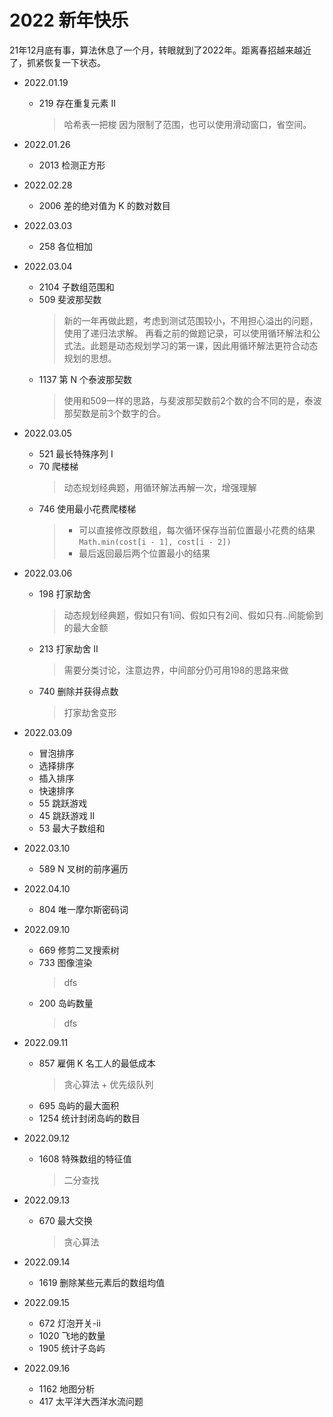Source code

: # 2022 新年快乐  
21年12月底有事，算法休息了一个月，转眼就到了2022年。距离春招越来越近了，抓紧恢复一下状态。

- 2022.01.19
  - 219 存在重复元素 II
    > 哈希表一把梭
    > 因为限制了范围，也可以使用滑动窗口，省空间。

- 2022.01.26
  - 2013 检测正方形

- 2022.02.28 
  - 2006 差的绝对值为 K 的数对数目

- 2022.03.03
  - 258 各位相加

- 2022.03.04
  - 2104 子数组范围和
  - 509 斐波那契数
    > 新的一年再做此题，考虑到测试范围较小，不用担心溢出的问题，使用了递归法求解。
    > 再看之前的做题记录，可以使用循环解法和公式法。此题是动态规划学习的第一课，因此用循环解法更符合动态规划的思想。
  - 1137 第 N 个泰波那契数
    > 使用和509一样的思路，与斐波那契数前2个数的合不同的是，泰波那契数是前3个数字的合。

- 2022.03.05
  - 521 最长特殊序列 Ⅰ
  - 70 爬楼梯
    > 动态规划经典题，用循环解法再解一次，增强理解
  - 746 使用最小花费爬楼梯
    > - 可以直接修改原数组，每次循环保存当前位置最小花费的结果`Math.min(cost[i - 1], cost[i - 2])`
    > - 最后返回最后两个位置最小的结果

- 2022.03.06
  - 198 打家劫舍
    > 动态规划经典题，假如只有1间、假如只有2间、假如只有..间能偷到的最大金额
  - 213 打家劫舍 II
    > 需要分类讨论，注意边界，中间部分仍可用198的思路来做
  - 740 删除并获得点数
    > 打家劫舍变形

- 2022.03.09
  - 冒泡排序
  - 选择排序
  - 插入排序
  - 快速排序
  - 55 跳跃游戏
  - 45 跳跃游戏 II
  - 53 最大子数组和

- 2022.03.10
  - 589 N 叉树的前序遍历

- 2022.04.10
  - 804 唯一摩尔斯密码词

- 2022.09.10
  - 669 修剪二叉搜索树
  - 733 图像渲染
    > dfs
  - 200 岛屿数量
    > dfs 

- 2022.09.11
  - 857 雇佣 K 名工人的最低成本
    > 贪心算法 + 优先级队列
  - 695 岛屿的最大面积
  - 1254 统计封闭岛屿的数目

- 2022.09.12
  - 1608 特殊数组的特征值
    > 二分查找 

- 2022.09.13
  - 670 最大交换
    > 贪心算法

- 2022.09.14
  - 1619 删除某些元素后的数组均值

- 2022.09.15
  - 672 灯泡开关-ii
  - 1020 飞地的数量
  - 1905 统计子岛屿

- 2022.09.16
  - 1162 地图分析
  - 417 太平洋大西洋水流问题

*-*-*

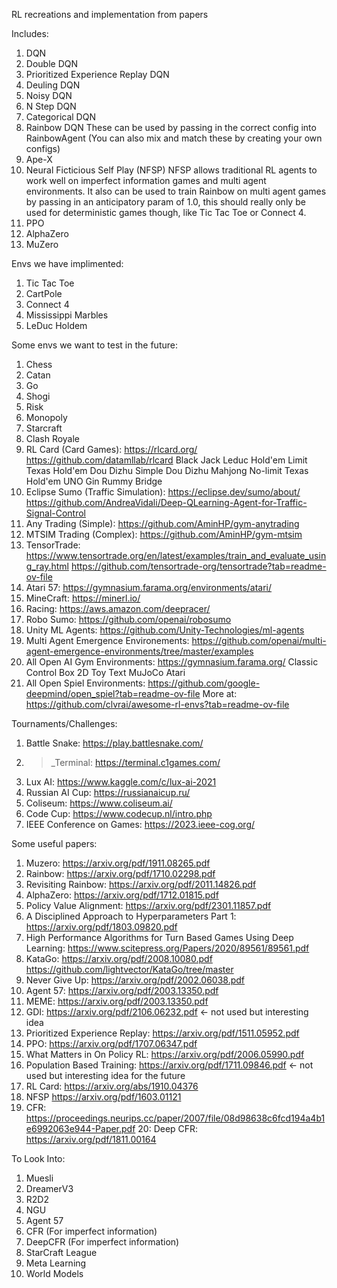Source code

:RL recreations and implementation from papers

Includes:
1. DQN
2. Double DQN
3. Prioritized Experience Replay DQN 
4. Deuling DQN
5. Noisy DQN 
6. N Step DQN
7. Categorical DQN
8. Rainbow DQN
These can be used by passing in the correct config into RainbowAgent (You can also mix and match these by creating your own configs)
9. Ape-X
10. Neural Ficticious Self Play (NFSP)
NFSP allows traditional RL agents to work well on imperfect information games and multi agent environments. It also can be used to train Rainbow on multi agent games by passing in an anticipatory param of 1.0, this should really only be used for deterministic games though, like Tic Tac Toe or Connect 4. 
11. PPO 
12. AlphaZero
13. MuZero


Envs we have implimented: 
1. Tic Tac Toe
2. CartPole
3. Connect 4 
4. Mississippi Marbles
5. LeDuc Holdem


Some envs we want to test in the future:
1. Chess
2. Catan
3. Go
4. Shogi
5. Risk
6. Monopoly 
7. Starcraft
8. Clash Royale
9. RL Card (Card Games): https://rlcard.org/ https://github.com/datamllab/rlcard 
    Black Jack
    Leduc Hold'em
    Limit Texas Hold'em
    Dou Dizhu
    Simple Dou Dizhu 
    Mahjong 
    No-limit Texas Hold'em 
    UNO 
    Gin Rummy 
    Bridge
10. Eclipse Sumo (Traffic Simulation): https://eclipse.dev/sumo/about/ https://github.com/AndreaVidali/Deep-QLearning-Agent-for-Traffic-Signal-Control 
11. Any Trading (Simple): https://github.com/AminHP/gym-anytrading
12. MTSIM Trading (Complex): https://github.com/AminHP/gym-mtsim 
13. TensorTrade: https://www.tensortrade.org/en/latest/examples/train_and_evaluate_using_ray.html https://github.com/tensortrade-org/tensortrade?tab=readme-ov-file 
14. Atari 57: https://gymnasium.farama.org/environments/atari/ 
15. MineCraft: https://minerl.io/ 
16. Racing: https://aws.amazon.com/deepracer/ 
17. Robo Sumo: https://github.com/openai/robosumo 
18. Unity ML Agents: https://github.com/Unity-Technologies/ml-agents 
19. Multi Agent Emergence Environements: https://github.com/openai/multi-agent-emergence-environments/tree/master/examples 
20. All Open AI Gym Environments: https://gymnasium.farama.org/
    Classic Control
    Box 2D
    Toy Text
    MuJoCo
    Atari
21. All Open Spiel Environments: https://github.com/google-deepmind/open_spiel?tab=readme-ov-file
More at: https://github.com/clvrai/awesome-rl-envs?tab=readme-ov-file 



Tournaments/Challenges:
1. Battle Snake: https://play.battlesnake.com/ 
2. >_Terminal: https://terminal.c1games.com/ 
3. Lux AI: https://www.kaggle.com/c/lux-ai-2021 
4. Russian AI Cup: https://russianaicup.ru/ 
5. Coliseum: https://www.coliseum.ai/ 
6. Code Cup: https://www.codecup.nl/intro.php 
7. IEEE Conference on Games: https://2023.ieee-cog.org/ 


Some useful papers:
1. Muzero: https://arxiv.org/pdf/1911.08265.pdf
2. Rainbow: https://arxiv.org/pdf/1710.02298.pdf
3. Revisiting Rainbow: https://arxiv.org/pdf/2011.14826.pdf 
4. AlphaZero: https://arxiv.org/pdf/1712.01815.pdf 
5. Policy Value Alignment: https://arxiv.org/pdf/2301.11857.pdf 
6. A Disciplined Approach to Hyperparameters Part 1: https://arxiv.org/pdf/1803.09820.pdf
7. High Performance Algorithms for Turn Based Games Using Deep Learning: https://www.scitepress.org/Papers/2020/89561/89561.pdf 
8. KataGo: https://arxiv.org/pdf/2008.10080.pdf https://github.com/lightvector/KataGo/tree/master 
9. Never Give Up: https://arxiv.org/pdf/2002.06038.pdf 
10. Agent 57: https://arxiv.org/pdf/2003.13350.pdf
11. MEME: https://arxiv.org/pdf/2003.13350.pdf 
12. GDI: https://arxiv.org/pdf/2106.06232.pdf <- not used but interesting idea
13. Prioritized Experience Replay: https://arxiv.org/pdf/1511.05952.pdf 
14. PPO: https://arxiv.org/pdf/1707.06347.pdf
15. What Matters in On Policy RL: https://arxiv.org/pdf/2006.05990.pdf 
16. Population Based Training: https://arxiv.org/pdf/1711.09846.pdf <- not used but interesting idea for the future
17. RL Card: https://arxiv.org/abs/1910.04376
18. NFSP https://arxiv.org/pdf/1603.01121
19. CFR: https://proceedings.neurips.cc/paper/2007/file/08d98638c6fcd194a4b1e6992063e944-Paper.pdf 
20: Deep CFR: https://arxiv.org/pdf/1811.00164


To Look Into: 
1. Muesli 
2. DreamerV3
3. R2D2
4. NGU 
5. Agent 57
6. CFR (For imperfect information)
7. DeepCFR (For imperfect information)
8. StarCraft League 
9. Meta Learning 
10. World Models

*-*-*

• _Work item_:
Above this task is a listing. Restate, word for word and with nothing added, the lines from the one with "18. NFSP https://arxiv.org/pdf/1603.01121" through the one with "10. World Models".

• _Result for this task_:
18. NFSP https://arxiv.org/pdf/1603.01121
19. CFR: https://proceedings.neurips.cc/paper/2007/file/08d98638c6fcd194a4b1e6992063e944-Paper.pdf 
20: Deep CFR: https://arxiv.org/pdf/1811.00164


To Look Into: 
1. Muesli 
2. DreamerV3
3. R2D2
4. NGU 
5. Agent 57
6. CFR (For imperfect information)
7. DeepCFR (For imperfect information)
8. StarCraft League 
9. Meta Learning 
10. World Models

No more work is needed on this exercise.